By: Jonathan Kwan
April 23, 2021
What did you do with all those cargo pants pockets that were popular in the early- to mid-2000s? This was when I was in high school, and as strange as it sounds, I used to carry a gaming mouse in one of the many pockets. Now, you may think I am the stereotypical weird, nerdy, and socially awkward kid that was often picked on by the popular crowd, but believe it or not, I actually hung out with the in-crew. Another question you may be asking is why any normal person would carry a gaming mouse in their pocket, but I would like to make it clear that I definitely was not exactly normal either. The reason why I carried a mouse around was because the ball mouse connected to every computer at school was totally garbage, and it just so happens that I got an extra Razer Copperhead kicking around. I distinctively remember one problem I had with those 500MHz Intel Celeron PCs at school was that I could never use my Copperhead at full 1000Hz polling rate, because simply plugging in the mouse would shoot the CPU up to 100% and drive the system to its knees. Fast forward 15 years, CPUs have gotten magnitudes faster, and the interesting thing is most of us are still using mice with 1000Hz polling rate that was available since cargo pants were a fashion item. You may be wondering if technology has progressed at all, and today I am happy to announce that it has. The Corsair Sabre RGB Pro can sense at a whopping 8000Hz rate, which means not only does your computer get 8,000 reports per second from the mouse, but it also implies the response time has been reduced from 1ms to 0.125ms. Of course, with such rapid data generation means it requires CPU power, and Corsair posts many warnings on their website that enabling the 8000Hz polling rate will require a late-model Intel Core i7 or AMD Ryzen 7 CPU. Will the Corsair Sabre RGB Pro the mouse that brings your five or six year old system to its knees in 2021? Read on to find out!
Our review unit of the Corsair Sabre RGB Pro arrived to us here in Calgary, Alberta, Canada from the company's American offices in Fremont, California, USA. Using UPS Standard, the medium sized, brown corrugated cardboard box arrived in excellent condition to us here in Calgary, Alberta, Canada. We were planning to have a launch day release of this review on April 8th; unfortunately, the mouse did not get to us until the 5th. I took the time to thoroughly test it out, hence we are publishing a couple of weeks later.

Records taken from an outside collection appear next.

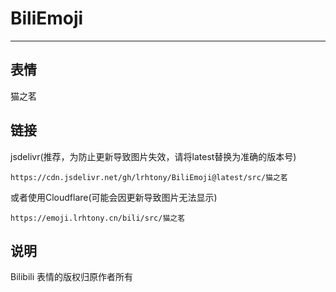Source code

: # BiliEmoji
---
## 表情
猫之茗
## 链接
jsdelivr(推荐，为防止更新导致图片失效，请将latest替换为准确的版本号)
```
https://cdn.jsdelivr.net/gh/lrhtony/BiliEmoji@latest/src/猫之茗
```
或者使用Cloudflare(可能会因更新导致图片无法显示)
```
https://emoji.lrhtony.cn/bili/src/猫之茗
```
## 说明
Bilibili 表情的版权归原作者所有
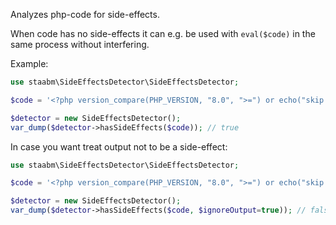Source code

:Analyzes php-code for side-effects.

When code has no side-effects it can e.g. be used with `eval($code)` in the same process without interfering.

Example:

```php
use staabm\SideEffectsDetector\SideEffectsDetector;

$code = '<?php version_compare(PHP_VERSION, "8.0", ">=") or echo("skip because attributes are only available since PHP 8.0");';

$detector = new SideEffectsDetector();
var_dump($detector->hasSideEffects($code)); // true

```

In case you want treat output not to be a side-effect:

```php
use staabm\SideEffectsDetector\SideEffectsDetector;

$code = '<?php version_compare(PHP_VERSION, "8.0", ">=") or echo("skip because attributes are only available since PHP 8.0");';

$detector = new SideEffectsDetector();
var_dump($detector->hasSideEffects($code, $ignoreOutput=true)); // false

```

As it was with the Corsair Dark Core RGB Pro I reviewed around this time last year, the retail box design for Corsair's Sabre RGB Pro is immediately recognizable to anyone who has seen peripherals from the company at the local computer shop in the last little while. Most of the box is either yellow or black; contrasted by white text on the darker shades and black text on the lighter shades. The mouse itself shot at a flat overhead angle occupies majority of the real estate in front. At the top, you will find Corsair's logo. The name of the mouse is printed at the bottom and a line describing it as an "FPS/MOBA Gaming Mouse". Adjacent to that are the "Champion Series" and Corsair's iCUE icons. Further feature highlights and miscellaneous product information such as package contents and system requirements can be found on the remaining sides of the box.
Before we move on, let us take a look at the specifications of the Corsair Sabre RGB Pro, as obtained from the manufacturer's website:
Mouse Warranty: Two years
Prog Buttons: 6
DPI: 18,000 DPI
Sensor Type: Optical
Mouse Backlighting: 2 Zone RGB
On Board Memory: Yes
Mouse button Type: Omron
Mouse Button Durability: 50M L/R Click
Grip Type: Palm, Claw
Weight Tuning: No
Weight: 74g (w/o cable)
Cable: 2.1m Drag-Reducing Paracord
CUE Software: Supported in iCUE
Game Type: FPS, MOBA
Report Rate: Selectable 8000Hz/4000Hz/2000Hz/1000Hz/500Hz/250Hz/125Hz
Out of the box, you will receive the Corsair Sabre RGB Pro mouse placed in a cardboard container behind a clear plastic shell along with a quick start guide, compliance information poster, and a warranty guide. The software can be downloaded from Corsair' website. The file size of Corsair iCUE is 741MB at press time, but I am willing to bet a vast majority of the users who are interested in this mouse will have a reasonably fast internet connection at home. It should not take more than a minute or so in download time given it is 2021 after all, and if you already have other peripherals from the company, you will not need to install anything new.